Teflon Don: could Trump benefit from indictment?

Some pundits claim prosecution of the former president ‘could add rocket fuel’ to his White House bid

Donald Trump is to become the first former US president to face criminal charges after being indicted by a New York grand jury yesterday.

A Manhattan jury decided that the former president should face “what sources said were more than 30 counts related to business fraud” over hush money payments to porn star Stormy Daniels, reported CNN’s White House reporter Stephen Collinson. Trump, who is alleged to have had an adulterous relationship with Daniels, has denied any wrongdoing and claims to be the victim of “political persecution and election interference” ahead of his 2024 bid. 

The indictment is “the latest stunning barrier shattered by the nation’s most unruly president”, said Collinson. But some pundits claim that being prosecuted could ultimately boost Trump’s bid for a second stint in the White House.

What did the papers say?

In “the pre-Trump universe”, an indictment over a “hush money payment to an adult film star” would have been “career-ending”, said The Guardian’s Washington D.C. bureau chief David Smith. But Trump has become a “political judo master”, flipping allegations against him “to his own advantage”. 

“The bigger the alleged crime”, Smith wrote, the “more he plays the victim”, and “in the short term at least”, the indictment may “help rather than hurt him in the 2024 Republican primary”.

The Telegraph’s US editor Nick Allen agreed that “a mugshot could become the most effective fundraising tool he has ever had”, adding “rocket fuel” to Trump’s campaign to be the Republicans’ presidential nominee as he accuses Democrats of “weaponising the legal system”.

Early indicators suggest Trump’s indictment may have “cemented and even increased his popularity”, said The Times. The paper pointed to a survey conducted after Trump predicted he would be charged that found he had the backing of 54% of Republican voters for the nomination.

He also appears to have sympathisers beyond the GOP. A separate poll, by Quinnipiac University, showed that 93% of Republicans believed the case against Trump was politically motivated, and that 72% of independent voters and 29% of Democrats agreed.

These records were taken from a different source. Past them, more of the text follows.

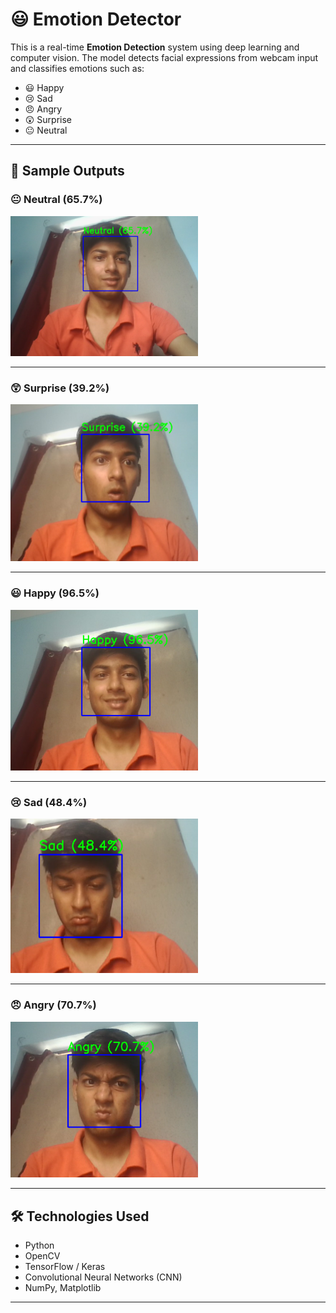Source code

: # 😃 Emotion Detector

This is a real-time **Emotion Detection** system using deep learning and computer vision. The model detects facial expressions from webcam input and classifies emotions such as:

- 😃 Happy  
- 😢 Sad  
- 😠 Angry  
- 😲 Surprise  
- 😐 Neutral

---

## 📸 Sample Outputs

### 😐 Neutral (65.7%)
<img src="./assets/Screenshot 2025-07-25 122914.png" width="300"/>

---

### 😲 Surprise (39.2%)
<img src="./assets/Screenshot 2025-07-25 123037.png" width="300"/>

---

### 😃 Happy (96.5%)
<img src="./assets/Screenshot 2025-07-25 123137.png" width="300"/>

---

### 😢 Sad (48.4%)
<img src="./assets/Screenshot 2025-07-25 123100.png" width="300"/>

---

### 😠 Angry (70.7%)
<img src="./assets/Screenshot 2025-07-25 123238.png" width="300"/>

---

## 🛠 Technologies Used

- Python
- OpenCV
- TensorFlow / Keras
- Convolutional Neural Networks (CNN)
- NumPy, Matplotlib

---
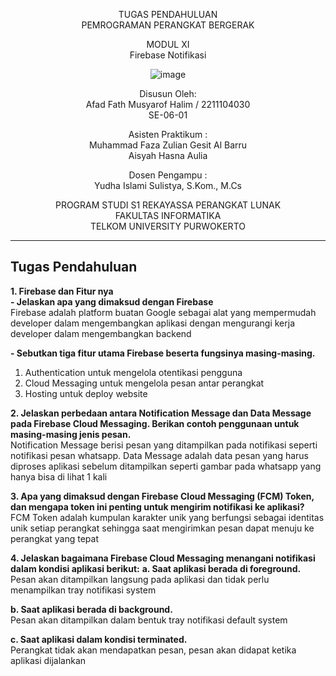 <div align="center">

TUGAS PENDAHULUAN
<br>
PEMROGRAMAN PERANGKAT BERGERAK

MODUL XI
<br>
Firebase Notifikasi

![image](https://lac.telkomuniversity.ac.id/wp-content/uploads/2021/01/cropped-1200px-Telkom_University_Logo.svg-270x270.png)

Disusun Oleh:
<br>
Afad Fath Musyarof Halim / 2211104030
<br>
SE-06-01

Asisten Praktikum :
<br>
Muhammad Faza Zulian Gesit Al Barru
<br>
Aisyah Hasna Aulia

Dosen Pengampu :
<br>
Yudha Islami Sulistya, S.Kom., M.Cs

PROGRAM STUDI S1 REKAYASSA PERANGKAT LUNAK
<br>
FAKULTAS INFORMATIKA 
<br>
TELKOM UNIVERSITY PURWOKERTO

</div>

---

## Tugas Pendahuluan

**1. Firebase dan Fitur nya**
<br>
**- Jelaskan apa yang dimaksud dengan Firebase**
 <br>Firebase adalah platform buatan Google sebagai alat yang mempermudah developer dalam mengembangkan aplikasi dengan mengurangi kerja developer dalam mengembangkan backend

**- Sebutkan tiga fitur utama Firebase beserta fungsinya masing-masing.**
 1. Authentication untuk mengelola otentikasi pengguna
 2. Cloud Messaging untuk mengelola pesan antar perangkat
 3. Hosting untuk deploy website

**2. Jelaskan perbedaan antara Notification Message dan Data Message pada Firebase Cloud Messaging. Berikan contoh penggunaan untuk masing-masing jenis pesan.**
<br> Notification Message berisi pesan yang ditampilkan pada notifikasi seperti notifikasi pesan whatsapp. Data Message adalah data pesan yang harus diproses aplikasi sebelum ditampilkan seperti gambar pada whatsapp yang hanya bisa di lihat 1 kali

**3. Apa yang dimaksud dengan Firebase Cloud Messaging (FCM) Token, dan mengapa token ini penting untuk mengirim notifikasi ke aplikasi?**
<br> FCM Token adalah kumpulan karakter unik yang berfungsi sebagai identitas unik setiap perangkat sehingga saat mengirimkan pesan dapat menuju ke perangkat yang tepat

**4. Jelaskan bagaimana Firebase Cloud Messaging menangani notifikasi dalam kondisi aplikasi berikut:**
**a. Saat aplikasi berada di foreground.**
<br> Pesan akan ditampilkan langsung pada aplikasi dan tidak perlu menampilkan tray notifikasi system

**b. Saat aplikasi berada di background.**
<br> Pesan akan ditampilkan dalam bentuk tray notifikasi default system

**c. Saat aplikasi dalam kondisi terminated.**
<br> Perangkat tidak akan mendapatkan pesan, pesan akan didapat ketika aplikasi dijalankan
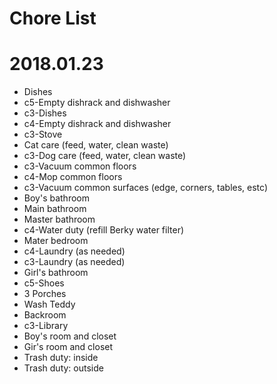 # Chore List
# 2018.01.23
   * Dishes
   * c5-Empty dishrack and dishwasher
   * c3-Dishes
   * c4-Empty dishrack and dishwasher
   * c3-Stove
   * Cat care (feed, water, clean waste)
   * c3-Dog care (feed, water, clean waste)
   * c3-Vacuum common floors
   * c4-Mop common floors
   * c3-Vacuum common surfaces (edge, corners, tables, estc)
   * Boy's bathroom
   * Main bathroom
   * Master bathroom
   * c4-Water duty (refill Berky water filter)
   * Mater bedroom
   * c4-Laundry (as needed)
   * c3-Laundry (as needed)
   * Girl's bathroom
   * c5-Shoes
   * 3 Porches
   * Wash Teddy
   * Backroom
   * c3-Library
   * Boy's room and closet
   * Gir's room and closet
   * Trash duty: inside
   * Trash duty: outside
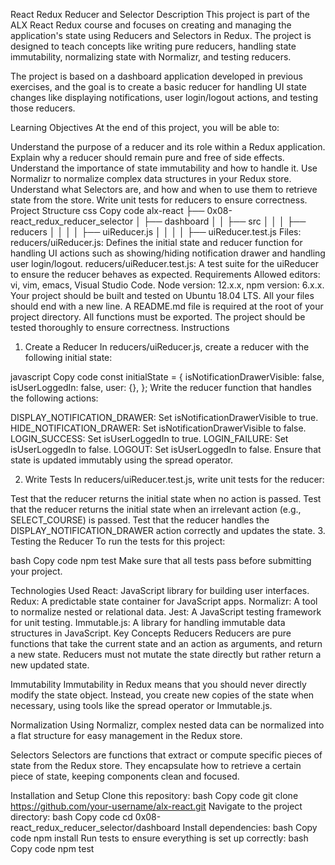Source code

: React Redux Reducer and Selector
Description
This project is part of the ALX React Redux course and focuses on creating and managing the application's state using Reducers and Selectors in Redux. The project is designed to teach concepts like writing pure reducers, handling state immutability, normalizing state with Normalizr, and testing reducers.

The project is based on a dashboard application developed in previous exercises, and the goal is to create a basic reducer for handling UI state changes like displaying notifications, user login/logout actions, and testing those reducers.

Learning Objectives
At the end of this project, you will be able to:

Understand the purpose of a reducer and its role within a Redux application.
Explain why a reducer should remain pure and free of side effects.
Understand the importance of state immutability and how to handle it.
Use Normalizr to normalize complex data structures in your Redux store.
Understand what Selectors are, and how and when to use them to retrieve state from the store.
Write unit tests for reducers to ensure correctness.
Project Structure
css
Copy code
alx-react
├── 0x08-react_redux_reducer_selector
│   ├── dashboard
│   │   ├── src
│   │   │   ├── reducers
│   │   │   │   ├── uiReducer.js
│   │   │   │   ├── uiReducer.test.js
Files:
reducers/uiReducer.js: Defines the initial state and reducer function for handling UI actions such as showing/hiding notification drawer and handling user login/logout.
reducers/uiReducer.test.js: A test suite for the uiReducer to ensure the reducer behaves as expected.
Requirements
Allowed editors: vi, vim, emacs, Visual Studio Code.
Node version: 12.x.x, npm version: 6.x.x.
Your project should be built and tested on Ubuntu 18.04 LTS.
All your files should end with a new line.
A README.md file is required at the root of your project directory.
All functions must be exported.
The project should be tested thoroughly to ensure correctness.
Instructions
1. Create a Reducer
In reducers/uiReducer.js, create a reducer with the following initial state:

javascript
Copy code
const initialState = {
  isNotificationDrawerVisible: false,
  isUserLoggedIn: false,
  user: {},
};
Write the reducer function that handles the following actions:

DISPLAY_NOTIFICATION_DRAWER: Set isNotificationDrawerVisible to true.
HIDE_NOTIFICATION_DRAWER: Set isNotificationDrawerVisible to false.
LOGIN_SUCCESS: Set isUserLoggedIn to true.
LOGIN_FAILURE: Set isUserLoggedIn to false.
LOGOUT: Set isUserLoggedIn to false.
Ensure that state is updated immutably using the spread operator.

2. Write Tests
In reducers/uiReducer.test.js, write unit tests for the reducer:

Test that the reducer returns the initial state when no action is passed.
Test that the reducer returns the initial state when an irrelevant action (e.g., SELECT_COURSE) is passed.
Test that the reducer handles the DISPLAY_NOTIFICATION_DRAWER action correctly and updates the state.
3. Testing the Reducer
To run the tests for this project:

bash
Copy code
npm test
Make sure that all tests pass before submitting your project.

Technologies Used
React: JavaScript library for building user interfaces.
Redux: A predictable state container for JavaScript apps.
Normalizr: A tool to normalize nested or relational data.
Jest: A JavaScript testing framework for unit testing.
Immutable.js: A library for handling immutable data structures in JavaScript.
Key Concepts
Reducers
Reducers are pure functions that take the current state and an action as arguments, and return a new state. Reducers must not mutate the state directly but rather return a new updated state.

Immutability
Immutability in Redux means that you should never directly modify the state object. Instead, you create new copies of the state when necessary, using tools like the spread operator or Immutable.js.

Normalization
Using Normalizr, complex nested data can be normalized into a flat structure for easy management in the Redux store.

Selectors
Selectors are functions that extract or compute specific pieces of state from the Redux store. They encapsulate how to retrieve a certain piece of state, keeping components clean and focused.

Installation and Setup
Clone this repository:
bash
Copy code
git clone https://github.com/your-username/alx-react.git
Navigate to the project directory:
bash
Copy code
cd 0x08-react_redux_reducer_selector/dashboard
Install dependencies:
bash
Copy code
npm install
Run tests to ensure everything is set up correctly:
bash
Copy code
npm test
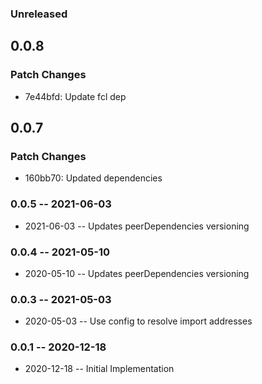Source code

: ### Unreleased

## 0.0.8

### Patch Changes

- 7e44bfd: Update fcl dep

## 0.0.7

### Patch Changes

- 160bb70: Updated dependencies

### 0.0.5 -- 2021-06-03

- 2021-06-03 -- Updates peerDependencies versioning

### 0.0.4 -- 2021-05-10

- 2020-05-10 -- Updates peerDependencies versioning

### 0.0.3 -- 2021-05-03

- 2020-05-03 -- Use config to resolve import addresses

### 0.0.1 -- 2020-12-18

- 2020-12-18 -- Initial Implementation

Not everyone is convinced that he can win through though. “Stop overthinking it,” said Alexander Burns in Politico, “an indictment would be bad for Trump.”

The former president “needs to grow his support”, Burns argued, not “merely rev up people who already care deeply about his every utterance and obsession”. And “it is not likely that many Americans who are not already part of Trump’s base will be inspired to join it” because of the indictment.

But CNN’s Collinson  insisted it was “too early to predict how voters, in the GOP primary or in the national electorate, will respond”.

What next?

Lawyers for Trump have indicated that he will turn himself in to appear in a New York court on Tuesday to face the charges. According to The Times, a source “said the details of a surrender were still being worked out”.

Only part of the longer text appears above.